ByFrank Buhagiar•06 Aug, 2024•

The Times thinks Alliance Witan will be a tried-and-tested machine once the merger completes, while The Telegraph believes the outlook for Edinburgh Worldwide has brightened.
By
Frank Buhagiar
06 Aug, 2024
Tempus: Alliance Witan will be a tried-and-tested machine
The Times’ Tempus Column is minded to give the proposed combination of Alliance (ATST) and Witan (WTAN) the thumbs up. After all, the new fund, which will be known as Alliance Witan, has a fair bit going for it. There’s the combined fund’s size – at £5 billion, the global investor will match F&C Investment Trust (FCIT) for size and will only be behind Scottish Mortgage (SMT). Qualification for FTSE 100 membership therefore likely which “will increase demand among institutions that are mandated to hold shares in the entire index and will match the Alliance management’s desire to put more pension funds, insurance companies and other investment groups on the share register.”
Then there’s the substantial overlap between the two trusts. The two portfolios share capital and income growth strategies that will enable costs to be spread more widely. Both also deploy a multi-manager approach, whereby several fund managers covering different specialisations, regions or industries are mandated to manage a portion of the funds’ assets.
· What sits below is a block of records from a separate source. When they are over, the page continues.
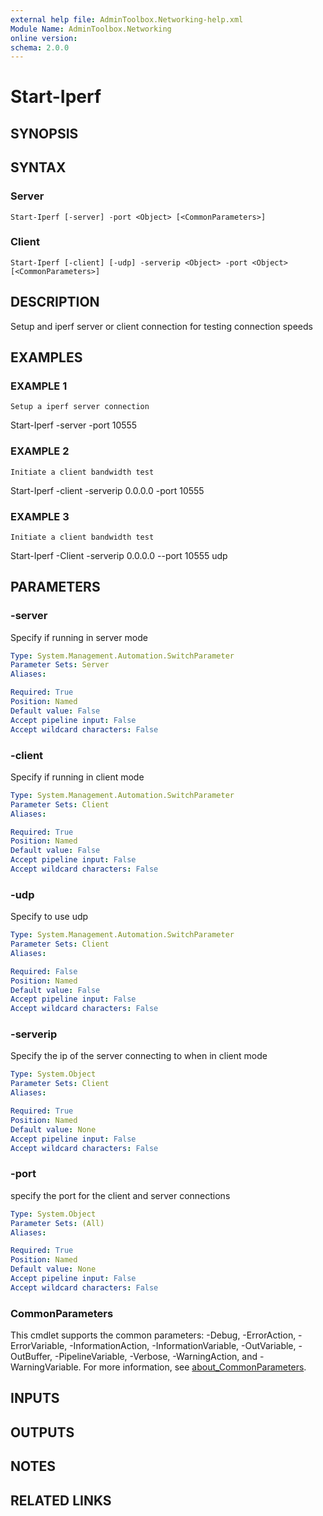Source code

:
 ```yaml
---
external help file: AdminToolbox.Networking-help.xml
Module Name: AdminToolbox.Networking
online version:
schema: 2.0.0
---
```


# Start-Iperf

## SYNOPSIS

## SYNTAX

### Server
```
Start-Iperf [-server] -port <Object> [<CommonParameters>]
```

### Client
```
Start-Iperf [-client] [-udp] -serverip <Object> -port <Object> [<CommonParameters>]
```

## DESCRIPTION
Setup and iperf server or client connection for testing connection speeds

## EXAMPLES

### EXAMPLE 1
```
Setup a iperf server connection
```

Start-Iperf -server -port 10555

### EXAMPLE 2
```
Initiate a client bandwidth test
```

Start-Iperf -client -serverip 0.0.0.0 -port 10555

### EXAMPLE 3
```
Initiate a client bandwidth test
```

Start-Iperf -Client -serverip 0.0.0.0 --port 10555 udp

## PARAMETERS

### -server
Specify if running in server mode

```yaml
Type: System.Management.Automation.SwitchParameter
Parameter Sets: Server
Aliases:

Required: True
Position: Named
Default value: False
Accept pipeline input: False
Accept wildcard characters: False
```

### -client
Specify if running in client mode

```yaml
Type: System.Management.Automation.SwitchParameter
Parameter Sets: Client
Aliases:

Required: True
Position: Named
Default value: False
Accept pipeline input: False
Accept wildcard characters: False
```

### -udp
Specify to use udp

```yaml
Type: System.Management.Automation.SwitchParameter
Parameter Sets: Client
Aliases:

Required: False
Position: Named
Default value: False
Accept pipeline input: False
Accept wildcard characters: False
```

### -serverip
Specify the ip of the server connecting to when in client mode

```yaml
Type: System.Object
Parameter Sets: Client
Aliases:

Required: True
Position: Named
Default value: None
Accept pipeline input: False
Accept wildcard characters: False
```

### -port
specify the port for the client and server connections

```yaml
Type: System.Object
Parameter Sets: (All)
Aliases:

Required: True
Position: Named
Default value: None
Accept pipeline input: False
Accept wildcard characters: False
```

### CommonParameters
This cmdlet supports the common parameters: -Debug, -ErrorAction, -ErrorVariable, -InformationAction, -InformationVariable, -OutVariable, -OutBuffer, -PipelineVariable, -Verbose, -WarningAction, and -WarningVariable. For more information, see [about_CommonParameters](http://go.microsoft.com/fwlink/?LinkID=113216).

## INPUTS

## OUTPUTS

## NOTES

## RELATED LINKS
It’s an approach that has a track record of delivery: Alliance has generated a +105% shareholder total return over the last seven years; Witan, +65%.
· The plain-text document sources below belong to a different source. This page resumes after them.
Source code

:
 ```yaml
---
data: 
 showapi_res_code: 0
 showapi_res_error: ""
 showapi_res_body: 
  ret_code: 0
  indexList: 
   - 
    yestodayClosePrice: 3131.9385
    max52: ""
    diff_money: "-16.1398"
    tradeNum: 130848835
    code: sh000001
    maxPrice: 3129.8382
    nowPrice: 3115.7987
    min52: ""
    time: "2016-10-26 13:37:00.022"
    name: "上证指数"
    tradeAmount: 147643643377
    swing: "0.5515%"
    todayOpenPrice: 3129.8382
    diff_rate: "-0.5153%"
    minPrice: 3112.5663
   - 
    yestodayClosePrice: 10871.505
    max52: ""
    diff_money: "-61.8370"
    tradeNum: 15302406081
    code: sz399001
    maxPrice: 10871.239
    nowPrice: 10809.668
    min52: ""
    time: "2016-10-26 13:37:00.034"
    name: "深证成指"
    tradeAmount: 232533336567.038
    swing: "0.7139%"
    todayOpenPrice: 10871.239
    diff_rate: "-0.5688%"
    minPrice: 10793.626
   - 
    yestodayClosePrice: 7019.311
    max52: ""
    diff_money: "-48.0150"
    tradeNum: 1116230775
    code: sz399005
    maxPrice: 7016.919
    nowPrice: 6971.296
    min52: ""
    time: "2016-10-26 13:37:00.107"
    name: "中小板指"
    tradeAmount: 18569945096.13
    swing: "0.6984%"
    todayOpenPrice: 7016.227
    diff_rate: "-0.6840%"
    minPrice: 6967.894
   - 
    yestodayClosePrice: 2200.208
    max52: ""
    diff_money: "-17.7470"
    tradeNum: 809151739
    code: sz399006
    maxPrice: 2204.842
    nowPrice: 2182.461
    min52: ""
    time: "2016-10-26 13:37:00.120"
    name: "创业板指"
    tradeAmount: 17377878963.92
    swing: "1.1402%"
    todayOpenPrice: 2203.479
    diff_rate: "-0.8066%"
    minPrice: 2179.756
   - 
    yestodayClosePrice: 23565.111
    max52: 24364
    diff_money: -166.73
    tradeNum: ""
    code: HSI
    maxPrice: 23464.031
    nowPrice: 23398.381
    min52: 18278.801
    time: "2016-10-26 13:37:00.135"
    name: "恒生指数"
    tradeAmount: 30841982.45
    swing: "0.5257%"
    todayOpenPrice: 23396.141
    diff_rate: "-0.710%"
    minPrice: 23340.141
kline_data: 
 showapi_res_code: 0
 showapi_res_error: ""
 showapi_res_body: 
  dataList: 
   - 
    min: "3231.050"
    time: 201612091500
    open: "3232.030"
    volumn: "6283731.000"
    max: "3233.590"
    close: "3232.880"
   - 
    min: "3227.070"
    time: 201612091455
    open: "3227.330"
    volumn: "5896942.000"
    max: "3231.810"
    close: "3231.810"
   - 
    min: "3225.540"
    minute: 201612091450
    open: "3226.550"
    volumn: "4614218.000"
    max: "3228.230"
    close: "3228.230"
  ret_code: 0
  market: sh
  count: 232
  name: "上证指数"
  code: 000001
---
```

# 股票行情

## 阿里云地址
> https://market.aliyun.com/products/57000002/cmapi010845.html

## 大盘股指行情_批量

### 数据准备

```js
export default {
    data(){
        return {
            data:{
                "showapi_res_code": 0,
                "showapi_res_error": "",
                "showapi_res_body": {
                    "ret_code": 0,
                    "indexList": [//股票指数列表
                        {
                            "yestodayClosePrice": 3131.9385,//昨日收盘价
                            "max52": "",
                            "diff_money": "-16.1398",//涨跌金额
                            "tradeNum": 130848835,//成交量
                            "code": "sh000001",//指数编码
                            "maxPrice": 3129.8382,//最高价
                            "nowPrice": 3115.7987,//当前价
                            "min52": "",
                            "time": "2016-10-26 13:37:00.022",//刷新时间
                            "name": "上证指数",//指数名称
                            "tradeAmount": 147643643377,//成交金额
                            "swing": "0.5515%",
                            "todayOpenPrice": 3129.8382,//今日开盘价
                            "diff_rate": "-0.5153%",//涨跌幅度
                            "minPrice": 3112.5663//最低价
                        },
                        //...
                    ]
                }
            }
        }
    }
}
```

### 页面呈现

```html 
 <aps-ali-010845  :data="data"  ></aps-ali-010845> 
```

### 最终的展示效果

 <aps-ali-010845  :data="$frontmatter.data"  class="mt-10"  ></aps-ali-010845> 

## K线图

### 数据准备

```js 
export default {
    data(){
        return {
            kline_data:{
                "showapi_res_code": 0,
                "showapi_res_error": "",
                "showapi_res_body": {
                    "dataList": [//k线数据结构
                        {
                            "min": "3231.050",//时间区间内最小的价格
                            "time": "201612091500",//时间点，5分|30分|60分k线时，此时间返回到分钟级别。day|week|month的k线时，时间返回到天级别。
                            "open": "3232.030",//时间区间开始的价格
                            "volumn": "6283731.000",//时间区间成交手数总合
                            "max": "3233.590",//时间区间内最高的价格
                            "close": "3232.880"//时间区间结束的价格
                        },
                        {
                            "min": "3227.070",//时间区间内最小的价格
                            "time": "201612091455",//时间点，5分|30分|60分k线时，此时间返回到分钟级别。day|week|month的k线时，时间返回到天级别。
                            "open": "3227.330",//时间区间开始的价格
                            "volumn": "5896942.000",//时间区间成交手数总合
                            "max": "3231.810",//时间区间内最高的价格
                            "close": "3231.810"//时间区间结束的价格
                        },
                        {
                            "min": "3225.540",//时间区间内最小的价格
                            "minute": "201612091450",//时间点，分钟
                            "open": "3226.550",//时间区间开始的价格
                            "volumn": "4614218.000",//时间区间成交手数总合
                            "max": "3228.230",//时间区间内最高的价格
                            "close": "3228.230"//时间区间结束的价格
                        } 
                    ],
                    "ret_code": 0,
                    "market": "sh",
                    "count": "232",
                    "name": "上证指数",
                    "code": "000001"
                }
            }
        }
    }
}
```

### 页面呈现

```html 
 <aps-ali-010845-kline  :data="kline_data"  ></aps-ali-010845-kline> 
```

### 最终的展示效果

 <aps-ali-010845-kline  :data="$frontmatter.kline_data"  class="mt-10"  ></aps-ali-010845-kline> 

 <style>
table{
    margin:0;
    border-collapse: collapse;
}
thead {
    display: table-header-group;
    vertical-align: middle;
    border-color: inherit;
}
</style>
The two funds also have a long track record of dividend growth: Alliance boasts 56 successive years of dividend increases; Witan 48 years. All of which leads Tempus to write “Alliance Witan is a tried-and-tested machine that will appeal primarily to institutions and investors content with a middling income level today on the assurance that it will rise steadily in future.”
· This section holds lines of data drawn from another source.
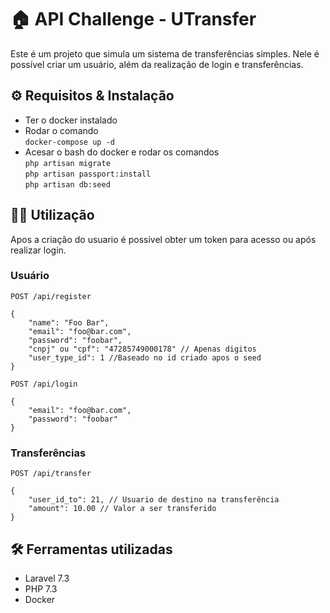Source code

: # :house: API Challenge - UTransfer

Este é um projeto que simula um sistema de transferências simples. Nele é possível criar um usuário, além da realização de login e transferências.

## :gear: Requisitos & Instalação

- Ter o docker instalado
- Rodar o comando  
  `docker-compose up -d`
- Acesar o bash do docker e rodar os comandos  
  `php artisan migrate`  
  `php artisan passport:install`  
  `php artisan db:seed`


## :man_technologist: Utilização

Apos a criação do usuario é possivel obter um token para acesso ou após realizar login.

### Usuário
`POST /api/register`
```
{
    "name": "Foo Bar",
    "email": "foo@bar.com",
    "password": "foobar",
    "cnpj" ou "cpf": "47285749000178" // Apenas digitos
    "user_type_id": 1 //Baseado no id criado apos o seed
}
```

`POST /api/login`
```
{
    "email": "foo@bar.com",
    "password": "foobar"
}
```

### Transferências
`POST /api/transfer`
```
{
    "user_id_to": 21, // Usuario de destino na transferência
    "amount": 10.00 // Valor a ser transferido
}
```

## :hammer_and_wrench: Ferramentas utilizadas
- Laravel 7.3
- PHP 7.3
- Docker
Questor: Back this SpaceX investor before its shares rocket
When The Telegraph’s Questor Column first published the above article on global small-cap investor Edinburgh Worldwide (EWI) on 17 July 2024, the message in the title could not have been clearer: buy before the shares go higher. At the time, EWI shares were trading at 154.4p. Two weeks on and the share price still trades at around the same level. Investors, it seems, haven’t missed the boat (or should that be rocket) yet then. Worth a revisit of the tip.
The trigger for the piece, reports that the valuation of Elon Musk’s SpaceX had reached $210bn (£161bn). That’s good news for the £587m fund – at 11.8% of total assets, SpaceX is EWI’s largest position. For the trust invests in both public and private companies that it believes “have exceptional long-term growth prospects, even if they are not necessarily currently profitable. It is more skewed towards younger, smaller businesses valued at under $5bn at the point of first investment and has a pronounced technology theme.”
Certainly, the shares could do with a boost. For over the past three years, EWI’s share price has halved. And in the latest half-year results, the trust posted a relatively pedestrian-looking +4.6% underlying return compared to the +15% gain clocked by the index. But at least that was an improvement on the -23% and -40% losses reported for the previous two financial years. What’s more, Questor believes that with, albeit limited, interest rate cuts on the horizon, the outlook for the growth fund has brightened. The article concludes “investors should be wary of committing too much money to Baillie Gifford if they already hold Scottish Mortgage for example. Nevertheless, viewed on its own merits, we have no hesitation in repeating our recommendation for this trust.”